Identity theft is on the rise nationwide and locally. The way Lt. Chad Parker sees it, it’s just a matter of time before a person’s identity is compromised.
“It’s not a matter of if it’s going to happen, it’s just a matter of when,” said Lt. Parker, who supervises the Collier County Sheriff’s Office’s Financial Crimes Bureau, which investigates all of the identity theft and fraud cases reported in the county.
Lt. Parker has been delivering that message to large crowds at identity theft awareness presentations around Collier County. These presentations, sponsored by CCSO, are free and open to the public. Lt. Parker is also available to talk to private groups and individuals who would like book a speaker for an event.

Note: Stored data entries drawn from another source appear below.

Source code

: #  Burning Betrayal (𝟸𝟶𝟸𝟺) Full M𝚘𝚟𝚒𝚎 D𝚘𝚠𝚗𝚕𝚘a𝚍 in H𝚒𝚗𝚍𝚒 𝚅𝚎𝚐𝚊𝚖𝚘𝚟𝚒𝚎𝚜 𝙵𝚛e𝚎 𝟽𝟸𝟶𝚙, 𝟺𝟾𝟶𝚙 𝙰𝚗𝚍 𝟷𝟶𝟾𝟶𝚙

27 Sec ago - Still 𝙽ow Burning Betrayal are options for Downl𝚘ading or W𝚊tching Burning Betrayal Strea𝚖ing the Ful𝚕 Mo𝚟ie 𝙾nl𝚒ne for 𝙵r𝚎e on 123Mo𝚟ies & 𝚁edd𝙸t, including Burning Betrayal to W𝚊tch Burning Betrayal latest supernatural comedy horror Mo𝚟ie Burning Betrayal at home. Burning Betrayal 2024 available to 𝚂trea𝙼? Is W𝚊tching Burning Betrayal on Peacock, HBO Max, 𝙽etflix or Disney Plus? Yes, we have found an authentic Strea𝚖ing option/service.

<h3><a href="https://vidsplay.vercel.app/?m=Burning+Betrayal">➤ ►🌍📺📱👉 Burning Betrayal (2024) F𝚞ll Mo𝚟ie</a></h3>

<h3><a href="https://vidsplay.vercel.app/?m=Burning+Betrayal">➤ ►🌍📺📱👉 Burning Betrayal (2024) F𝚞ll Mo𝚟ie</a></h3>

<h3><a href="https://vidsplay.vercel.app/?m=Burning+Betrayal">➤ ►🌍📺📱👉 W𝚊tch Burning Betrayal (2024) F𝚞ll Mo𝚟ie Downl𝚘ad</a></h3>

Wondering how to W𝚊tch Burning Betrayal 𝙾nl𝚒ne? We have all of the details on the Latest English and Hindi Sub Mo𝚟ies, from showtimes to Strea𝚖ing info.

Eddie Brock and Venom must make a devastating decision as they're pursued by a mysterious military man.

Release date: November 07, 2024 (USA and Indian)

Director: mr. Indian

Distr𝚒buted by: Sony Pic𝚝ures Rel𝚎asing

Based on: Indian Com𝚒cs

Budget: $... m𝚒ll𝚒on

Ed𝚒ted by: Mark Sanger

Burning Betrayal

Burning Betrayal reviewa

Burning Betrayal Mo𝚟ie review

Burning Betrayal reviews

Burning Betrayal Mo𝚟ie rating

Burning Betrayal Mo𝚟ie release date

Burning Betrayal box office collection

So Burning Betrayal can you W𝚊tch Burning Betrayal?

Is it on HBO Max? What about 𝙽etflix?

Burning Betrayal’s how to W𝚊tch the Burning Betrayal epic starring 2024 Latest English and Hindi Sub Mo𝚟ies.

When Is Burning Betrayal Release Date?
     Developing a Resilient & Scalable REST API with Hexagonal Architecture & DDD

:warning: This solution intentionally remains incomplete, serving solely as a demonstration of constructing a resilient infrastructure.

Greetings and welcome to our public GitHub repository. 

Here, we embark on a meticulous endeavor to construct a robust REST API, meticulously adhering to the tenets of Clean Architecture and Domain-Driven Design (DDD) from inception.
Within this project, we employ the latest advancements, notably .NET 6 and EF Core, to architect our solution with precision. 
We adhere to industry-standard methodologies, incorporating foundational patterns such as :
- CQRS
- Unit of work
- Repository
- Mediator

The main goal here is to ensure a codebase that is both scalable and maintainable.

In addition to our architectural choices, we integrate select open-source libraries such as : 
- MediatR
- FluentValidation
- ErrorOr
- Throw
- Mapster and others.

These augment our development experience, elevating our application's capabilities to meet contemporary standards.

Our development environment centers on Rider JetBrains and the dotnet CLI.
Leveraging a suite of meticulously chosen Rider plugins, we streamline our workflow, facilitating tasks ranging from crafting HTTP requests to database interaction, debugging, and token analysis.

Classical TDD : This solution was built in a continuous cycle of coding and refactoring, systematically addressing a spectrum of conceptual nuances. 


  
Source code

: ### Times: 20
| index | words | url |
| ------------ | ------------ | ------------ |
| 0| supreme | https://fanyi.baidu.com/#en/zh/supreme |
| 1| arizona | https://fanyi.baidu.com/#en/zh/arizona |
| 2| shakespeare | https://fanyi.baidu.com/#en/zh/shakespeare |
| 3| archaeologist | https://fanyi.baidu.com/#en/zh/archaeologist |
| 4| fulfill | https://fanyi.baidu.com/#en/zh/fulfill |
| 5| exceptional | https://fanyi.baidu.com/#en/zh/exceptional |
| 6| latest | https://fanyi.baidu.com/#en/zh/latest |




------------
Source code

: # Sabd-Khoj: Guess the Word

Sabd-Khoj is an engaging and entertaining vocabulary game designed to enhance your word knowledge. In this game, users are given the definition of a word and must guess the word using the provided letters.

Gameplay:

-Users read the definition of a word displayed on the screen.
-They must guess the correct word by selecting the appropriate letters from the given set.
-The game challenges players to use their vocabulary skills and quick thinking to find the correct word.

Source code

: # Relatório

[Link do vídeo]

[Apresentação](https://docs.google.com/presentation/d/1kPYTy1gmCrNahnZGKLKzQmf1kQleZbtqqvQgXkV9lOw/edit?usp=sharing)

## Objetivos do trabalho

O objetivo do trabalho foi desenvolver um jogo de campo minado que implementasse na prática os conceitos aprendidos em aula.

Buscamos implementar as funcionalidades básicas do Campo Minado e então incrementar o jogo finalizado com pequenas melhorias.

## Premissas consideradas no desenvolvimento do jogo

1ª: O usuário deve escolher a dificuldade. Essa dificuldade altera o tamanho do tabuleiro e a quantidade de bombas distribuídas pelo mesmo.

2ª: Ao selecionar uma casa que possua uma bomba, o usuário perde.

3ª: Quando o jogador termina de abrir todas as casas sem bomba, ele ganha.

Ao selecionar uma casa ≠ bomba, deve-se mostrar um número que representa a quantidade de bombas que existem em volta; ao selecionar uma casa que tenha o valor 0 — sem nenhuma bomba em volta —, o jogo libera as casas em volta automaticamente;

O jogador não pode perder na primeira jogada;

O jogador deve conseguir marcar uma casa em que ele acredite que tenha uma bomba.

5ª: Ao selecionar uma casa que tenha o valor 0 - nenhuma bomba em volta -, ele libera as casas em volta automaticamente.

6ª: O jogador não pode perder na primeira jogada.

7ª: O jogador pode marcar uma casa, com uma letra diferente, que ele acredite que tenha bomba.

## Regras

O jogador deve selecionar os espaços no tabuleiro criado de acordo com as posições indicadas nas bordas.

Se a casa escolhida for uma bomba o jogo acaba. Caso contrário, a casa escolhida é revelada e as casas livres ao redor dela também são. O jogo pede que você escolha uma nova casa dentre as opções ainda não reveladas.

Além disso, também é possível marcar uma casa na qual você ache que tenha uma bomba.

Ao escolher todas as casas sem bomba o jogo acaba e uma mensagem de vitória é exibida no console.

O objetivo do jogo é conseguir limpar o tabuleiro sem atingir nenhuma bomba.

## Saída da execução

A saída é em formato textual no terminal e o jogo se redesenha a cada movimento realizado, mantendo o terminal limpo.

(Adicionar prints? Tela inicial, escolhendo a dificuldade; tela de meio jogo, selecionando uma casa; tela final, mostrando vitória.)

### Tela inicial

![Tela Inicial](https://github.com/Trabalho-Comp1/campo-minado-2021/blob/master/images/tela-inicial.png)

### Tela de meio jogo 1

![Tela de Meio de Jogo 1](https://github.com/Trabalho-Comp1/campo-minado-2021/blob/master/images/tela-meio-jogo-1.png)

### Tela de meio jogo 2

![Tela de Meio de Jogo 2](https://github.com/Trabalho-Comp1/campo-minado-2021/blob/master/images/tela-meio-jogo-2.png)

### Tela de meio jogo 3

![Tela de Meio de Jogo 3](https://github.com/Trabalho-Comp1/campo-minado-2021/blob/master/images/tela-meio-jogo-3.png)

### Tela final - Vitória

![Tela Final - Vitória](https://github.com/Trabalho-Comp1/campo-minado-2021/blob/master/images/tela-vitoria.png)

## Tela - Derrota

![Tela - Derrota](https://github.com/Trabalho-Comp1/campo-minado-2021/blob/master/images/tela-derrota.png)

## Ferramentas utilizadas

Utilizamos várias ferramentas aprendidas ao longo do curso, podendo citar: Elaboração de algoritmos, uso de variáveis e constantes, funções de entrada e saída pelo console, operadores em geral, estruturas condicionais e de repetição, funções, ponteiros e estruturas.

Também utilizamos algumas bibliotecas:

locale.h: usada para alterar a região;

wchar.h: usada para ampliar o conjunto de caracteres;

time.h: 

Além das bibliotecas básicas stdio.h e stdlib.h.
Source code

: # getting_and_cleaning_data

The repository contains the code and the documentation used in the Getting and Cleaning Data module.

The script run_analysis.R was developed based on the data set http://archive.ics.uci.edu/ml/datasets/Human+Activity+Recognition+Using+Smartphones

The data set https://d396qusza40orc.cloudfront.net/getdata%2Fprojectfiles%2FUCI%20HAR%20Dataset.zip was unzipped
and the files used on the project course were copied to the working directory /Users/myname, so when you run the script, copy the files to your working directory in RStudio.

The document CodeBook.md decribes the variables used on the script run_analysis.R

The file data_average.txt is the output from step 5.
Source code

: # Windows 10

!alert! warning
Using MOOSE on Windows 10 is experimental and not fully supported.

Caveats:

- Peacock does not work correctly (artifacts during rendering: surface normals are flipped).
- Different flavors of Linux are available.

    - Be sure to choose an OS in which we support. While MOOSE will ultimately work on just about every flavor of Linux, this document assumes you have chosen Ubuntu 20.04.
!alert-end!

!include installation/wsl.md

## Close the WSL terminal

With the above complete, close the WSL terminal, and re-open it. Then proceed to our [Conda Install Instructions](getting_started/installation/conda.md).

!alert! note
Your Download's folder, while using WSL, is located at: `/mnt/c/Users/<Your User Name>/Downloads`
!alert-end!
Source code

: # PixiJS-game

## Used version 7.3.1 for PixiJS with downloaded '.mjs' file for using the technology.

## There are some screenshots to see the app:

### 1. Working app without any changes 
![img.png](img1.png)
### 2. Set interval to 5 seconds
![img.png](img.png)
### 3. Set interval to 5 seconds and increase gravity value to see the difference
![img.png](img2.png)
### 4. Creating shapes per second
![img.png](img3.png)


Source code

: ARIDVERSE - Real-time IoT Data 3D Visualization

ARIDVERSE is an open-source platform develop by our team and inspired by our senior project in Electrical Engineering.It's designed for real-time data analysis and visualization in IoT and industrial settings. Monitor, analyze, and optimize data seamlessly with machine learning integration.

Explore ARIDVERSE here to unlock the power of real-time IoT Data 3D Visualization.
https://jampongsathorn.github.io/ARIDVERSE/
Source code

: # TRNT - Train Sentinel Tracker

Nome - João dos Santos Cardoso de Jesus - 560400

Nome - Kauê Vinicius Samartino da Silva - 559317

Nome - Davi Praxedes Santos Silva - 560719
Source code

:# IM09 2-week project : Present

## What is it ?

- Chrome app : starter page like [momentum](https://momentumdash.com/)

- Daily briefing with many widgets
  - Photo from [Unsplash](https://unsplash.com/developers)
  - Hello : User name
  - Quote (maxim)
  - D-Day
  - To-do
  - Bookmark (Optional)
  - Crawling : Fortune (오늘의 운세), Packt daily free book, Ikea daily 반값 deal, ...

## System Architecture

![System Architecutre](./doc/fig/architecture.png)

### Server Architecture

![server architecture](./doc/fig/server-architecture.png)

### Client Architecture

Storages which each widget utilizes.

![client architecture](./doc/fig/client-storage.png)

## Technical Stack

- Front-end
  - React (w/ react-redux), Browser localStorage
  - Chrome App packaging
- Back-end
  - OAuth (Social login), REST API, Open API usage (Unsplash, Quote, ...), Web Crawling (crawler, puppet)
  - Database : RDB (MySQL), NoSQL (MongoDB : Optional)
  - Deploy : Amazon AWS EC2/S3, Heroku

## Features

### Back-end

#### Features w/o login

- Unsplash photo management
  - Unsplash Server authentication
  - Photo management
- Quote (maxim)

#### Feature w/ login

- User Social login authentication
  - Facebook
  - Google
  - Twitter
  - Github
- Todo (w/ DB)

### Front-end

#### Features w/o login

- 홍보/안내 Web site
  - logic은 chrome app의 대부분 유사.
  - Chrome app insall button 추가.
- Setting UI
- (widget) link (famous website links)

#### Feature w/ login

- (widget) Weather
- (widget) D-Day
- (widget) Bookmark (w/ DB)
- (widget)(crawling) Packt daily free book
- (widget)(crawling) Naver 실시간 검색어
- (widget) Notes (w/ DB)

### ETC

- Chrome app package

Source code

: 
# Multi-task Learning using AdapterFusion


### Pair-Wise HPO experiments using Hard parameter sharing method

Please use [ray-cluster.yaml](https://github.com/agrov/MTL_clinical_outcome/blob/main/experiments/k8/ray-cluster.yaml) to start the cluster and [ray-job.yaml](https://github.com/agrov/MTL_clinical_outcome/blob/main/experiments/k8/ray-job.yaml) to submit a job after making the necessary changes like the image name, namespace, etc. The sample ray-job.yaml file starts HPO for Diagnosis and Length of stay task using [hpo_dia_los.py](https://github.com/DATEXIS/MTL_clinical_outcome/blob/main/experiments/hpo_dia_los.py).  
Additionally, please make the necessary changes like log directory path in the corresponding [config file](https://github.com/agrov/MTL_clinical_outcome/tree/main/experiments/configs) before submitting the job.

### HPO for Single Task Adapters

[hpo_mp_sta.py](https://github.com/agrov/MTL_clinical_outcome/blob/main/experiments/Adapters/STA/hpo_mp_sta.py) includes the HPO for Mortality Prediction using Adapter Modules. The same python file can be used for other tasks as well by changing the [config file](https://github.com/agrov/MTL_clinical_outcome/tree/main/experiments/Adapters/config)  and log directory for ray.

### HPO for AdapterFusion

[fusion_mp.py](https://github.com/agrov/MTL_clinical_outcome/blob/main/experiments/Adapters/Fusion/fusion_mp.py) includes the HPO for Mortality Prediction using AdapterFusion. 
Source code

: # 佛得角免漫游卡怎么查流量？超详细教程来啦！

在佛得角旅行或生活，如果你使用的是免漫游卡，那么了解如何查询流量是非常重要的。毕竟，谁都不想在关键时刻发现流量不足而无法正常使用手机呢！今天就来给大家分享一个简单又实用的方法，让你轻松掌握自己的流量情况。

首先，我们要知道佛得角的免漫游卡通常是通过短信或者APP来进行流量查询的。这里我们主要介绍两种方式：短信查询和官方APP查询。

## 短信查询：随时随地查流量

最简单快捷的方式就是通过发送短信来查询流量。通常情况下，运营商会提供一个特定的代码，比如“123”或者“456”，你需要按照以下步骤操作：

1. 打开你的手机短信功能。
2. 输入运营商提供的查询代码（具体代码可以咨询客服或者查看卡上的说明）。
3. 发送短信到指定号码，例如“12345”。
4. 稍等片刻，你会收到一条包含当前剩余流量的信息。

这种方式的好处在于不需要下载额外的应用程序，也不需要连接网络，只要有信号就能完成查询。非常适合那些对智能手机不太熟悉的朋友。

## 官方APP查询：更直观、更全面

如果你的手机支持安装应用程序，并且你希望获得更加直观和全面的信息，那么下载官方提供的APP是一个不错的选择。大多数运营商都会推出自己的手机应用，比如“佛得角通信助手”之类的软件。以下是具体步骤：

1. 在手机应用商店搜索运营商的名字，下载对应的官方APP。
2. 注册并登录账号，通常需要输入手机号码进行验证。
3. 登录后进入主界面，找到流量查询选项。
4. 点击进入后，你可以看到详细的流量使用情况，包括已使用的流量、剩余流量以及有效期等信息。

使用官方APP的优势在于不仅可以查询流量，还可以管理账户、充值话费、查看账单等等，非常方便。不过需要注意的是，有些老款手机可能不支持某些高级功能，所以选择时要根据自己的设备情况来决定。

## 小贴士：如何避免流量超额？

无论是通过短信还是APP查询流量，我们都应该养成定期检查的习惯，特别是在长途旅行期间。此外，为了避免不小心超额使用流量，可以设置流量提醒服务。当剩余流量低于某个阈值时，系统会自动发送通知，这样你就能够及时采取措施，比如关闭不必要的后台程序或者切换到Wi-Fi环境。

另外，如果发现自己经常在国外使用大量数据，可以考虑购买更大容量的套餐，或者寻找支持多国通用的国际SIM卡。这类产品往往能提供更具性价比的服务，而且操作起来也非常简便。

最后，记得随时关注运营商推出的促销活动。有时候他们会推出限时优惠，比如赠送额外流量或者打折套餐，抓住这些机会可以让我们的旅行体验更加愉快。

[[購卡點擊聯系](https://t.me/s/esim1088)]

Lt. Parker said his goal is to educate the public about how to minimize their chances of becoming a victim of identity theft, how to proactively monitor their credit history and then what steps to take once they become a victim. Dozens of people turned out to hear Lt. Parker recently at Aston Gardens, a senior living community in North Naples.
“I was sitting on the edge of my seat the whole time,” said Amanda Barton, director of community relations for Aston Gardens. “The information is so valuable.”
It’s no wonder community interest is high. Identity theft – stealing someone else’s personal information to commit theft or defraud – is one of the fastest growing crimes in the country.
Ten million Americans fall victim to ID theft each year, resulting in more than $50 billion in losses to businesses, according to the Federal Trade Commission. Florida ranks No. 1 in the nation for identity theft complaints with 130,449 filed — or 694 per 100,000 of the population, according to the FBI.
There were more than 1,000 reported cases of identity theft in Collier County in 2012 compared to a total of 381 cases in all of 2011, for a 260 percent increase. The majority of the 2012 cases were related to fraudulent tax returns, Lt. Parker noted.
Lt. Parker knows about identity theft firsthand, falling victim in May 2012. Someone charged around $60 for purchases in the United Kingdom to his debit card. He said he was able to catch it right away because he regularly monitors his bank statements online for suspicious activity Lt. Parker reported the suspicious charges to his financial institution and after filling out some paperwork was able to resolve the theft.
Although he has no proof, Lt. Parker said he believes the theft might have occurred when he paid for a pizza by swiping his debit card through a portable card reader that was hooked up to the delivery person’s smartphone. Such card readers store the information from the magnetic strip that criminals can then use to create a duplicate card later.
“One week later to the day my card was used in England to make online purchases for food,” Lt. Parker said.
That experience, along with all of the research he has done on identity theft, has led him to change the way he pays for things.
“When I first started these presentations I told people I used my debit card everywhere,” Lt. Parker said. “Now I just use my credit card.”
That’s because credit cards offer protection from identity theft that debit cards don’t, according to Lt. Parker. For example, with a credit card, your liability for fraudulent charges caps at $50 as long as you report the fraud within 30 or 60 days (depending on the company). However, if you’re using your debit card online and someone gains access to it, they can clean out your checking account before you even learn there’s a problem. It’s likely you’ll get part of that money back, but possible that it can take a while, and that you won’t get it all.
If you must use your debit card, Lt. Parker advises doing so at a point of sale where the card never leaves your hand. With one exception: gas stations. That’s because fuel pumps are out of direct sight of attendants, providing an opportunity for thieves to plant illegal bank card skimmers.